Start of The data

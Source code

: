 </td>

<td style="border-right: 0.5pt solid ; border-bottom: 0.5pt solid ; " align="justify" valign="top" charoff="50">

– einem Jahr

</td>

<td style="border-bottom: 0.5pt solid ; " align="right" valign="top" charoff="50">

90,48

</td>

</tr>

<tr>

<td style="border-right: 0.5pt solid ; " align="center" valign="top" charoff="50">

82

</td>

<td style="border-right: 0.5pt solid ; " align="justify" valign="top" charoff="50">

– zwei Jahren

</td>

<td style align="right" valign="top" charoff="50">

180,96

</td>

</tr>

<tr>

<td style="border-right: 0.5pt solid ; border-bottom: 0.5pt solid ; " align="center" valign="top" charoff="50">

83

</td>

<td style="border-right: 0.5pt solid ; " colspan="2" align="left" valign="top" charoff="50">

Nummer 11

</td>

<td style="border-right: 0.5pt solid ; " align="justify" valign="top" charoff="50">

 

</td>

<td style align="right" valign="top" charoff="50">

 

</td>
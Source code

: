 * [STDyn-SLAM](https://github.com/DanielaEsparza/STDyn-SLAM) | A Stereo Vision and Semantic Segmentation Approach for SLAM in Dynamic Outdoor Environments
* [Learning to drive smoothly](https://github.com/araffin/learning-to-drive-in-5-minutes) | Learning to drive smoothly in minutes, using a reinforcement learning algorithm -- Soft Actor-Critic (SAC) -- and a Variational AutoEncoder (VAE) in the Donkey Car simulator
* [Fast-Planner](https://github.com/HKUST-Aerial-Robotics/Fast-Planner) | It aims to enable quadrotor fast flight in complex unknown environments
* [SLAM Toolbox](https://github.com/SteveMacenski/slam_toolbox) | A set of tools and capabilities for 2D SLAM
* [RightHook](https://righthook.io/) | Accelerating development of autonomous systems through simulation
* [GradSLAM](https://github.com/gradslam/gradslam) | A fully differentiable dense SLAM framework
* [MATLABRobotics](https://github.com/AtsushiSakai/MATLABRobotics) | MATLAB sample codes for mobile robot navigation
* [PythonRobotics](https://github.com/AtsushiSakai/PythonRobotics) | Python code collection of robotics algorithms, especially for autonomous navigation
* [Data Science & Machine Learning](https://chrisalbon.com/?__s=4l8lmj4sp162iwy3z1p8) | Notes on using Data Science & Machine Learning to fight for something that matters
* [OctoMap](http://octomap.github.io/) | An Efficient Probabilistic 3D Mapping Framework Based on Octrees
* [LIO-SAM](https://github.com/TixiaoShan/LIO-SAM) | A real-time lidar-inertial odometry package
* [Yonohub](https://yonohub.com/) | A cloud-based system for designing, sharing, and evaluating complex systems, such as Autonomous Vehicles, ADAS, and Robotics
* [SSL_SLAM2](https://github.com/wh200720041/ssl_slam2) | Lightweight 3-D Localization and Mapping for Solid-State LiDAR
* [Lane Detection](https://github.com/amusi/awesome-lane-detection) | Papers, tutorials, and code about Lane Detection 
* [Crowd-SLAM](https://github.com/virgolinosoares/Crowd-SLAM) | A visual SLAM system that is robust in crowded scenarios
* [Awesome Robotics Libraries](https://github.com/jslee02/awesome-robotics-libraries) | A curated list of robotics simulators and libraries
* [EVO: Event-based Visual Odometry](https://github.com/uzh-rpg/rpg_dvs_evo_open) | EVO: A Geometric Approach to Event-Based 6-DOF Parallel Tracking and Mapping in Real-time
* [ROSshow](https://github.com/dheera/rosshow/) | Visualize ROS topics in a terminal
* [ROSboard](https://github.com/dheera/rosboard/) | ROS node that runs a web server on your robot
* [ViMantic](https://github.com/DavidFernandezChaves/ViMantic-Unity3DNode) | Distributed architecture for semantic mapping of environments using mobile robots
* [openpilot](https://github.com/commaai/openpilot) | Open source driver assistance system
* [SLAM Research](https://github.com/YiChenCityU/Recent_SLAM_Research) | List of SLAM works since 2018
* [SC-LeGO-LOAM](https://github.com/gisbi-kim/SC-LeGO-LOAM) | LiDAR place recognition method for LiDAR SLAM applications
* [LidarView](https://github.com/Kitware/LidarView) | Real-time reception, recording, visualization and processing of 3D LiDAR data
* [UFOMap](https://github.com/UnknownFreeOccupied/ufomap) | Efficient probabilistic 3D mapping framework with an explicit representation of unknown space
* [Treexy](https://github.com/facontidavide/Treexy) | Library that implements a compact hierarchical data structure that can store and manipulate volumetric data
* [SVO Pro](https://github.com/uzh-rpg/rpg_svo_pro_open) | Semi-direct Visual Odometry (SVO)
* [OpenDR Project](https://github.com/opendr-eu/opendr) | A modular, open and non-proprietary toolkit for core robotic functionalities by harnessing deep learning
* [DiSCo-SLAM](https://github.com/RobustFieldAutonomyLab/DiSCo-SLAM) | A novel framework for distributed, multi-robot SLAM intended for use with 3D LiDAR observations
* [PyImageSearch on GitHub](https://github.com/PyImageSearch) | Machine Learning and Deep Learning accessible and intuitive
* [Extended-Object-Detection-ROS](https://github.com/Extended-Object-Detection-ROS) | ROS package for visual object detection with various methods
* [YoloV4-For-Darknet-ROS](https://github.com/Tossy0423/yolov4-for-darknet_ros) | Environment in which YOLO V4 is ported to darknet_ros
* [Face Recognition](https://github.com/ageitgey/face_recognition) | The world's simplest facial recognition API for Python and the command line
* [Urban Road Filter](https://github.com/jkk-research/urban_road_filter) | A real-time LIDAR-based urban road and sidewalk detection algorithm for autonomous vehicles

End of The data

● **What you should do**: Once you find the line with "Mapping in Real-time" in the entries above, output it and each line after it up to and including the line with "LiDAR SLAM applications", and nothing else.

● **Result**:
* [EVO: Event-based Visual Odometry](https://github.com/uzh-rpg/rpg_dvs_evo_open) | EVO: A Geometric Approach to Event-Based 6-DOF Parallel Tracking and Mapping in Real-time
* [ROSshow](https://github.com/dheera/rosshow/) | Visualize ROS topics in a terminal
* [ROSboard](https://github.com/dheera/rosboard/) | ROS node that runs a web server on your robot
* [ViMantic](https://github.com/DavidFernandezChaves/ViMantic-Unity3DNode) | Distributed architecture for semantic mapping of environments using mobile robots
* [openpilot](https://github.com/commaai/openpilot) | Open source driver assistance system
* [SLAM Research](https://github.com/YiChenCityU/Recent_SLAM_Research) | List of SLAM works since 2018
* [SC-LeGO-LOAM](https://github.com/gisbi-kim/SC-LeGO-LOAM) | LiDAR place recognition method for LiDAR SLAM applications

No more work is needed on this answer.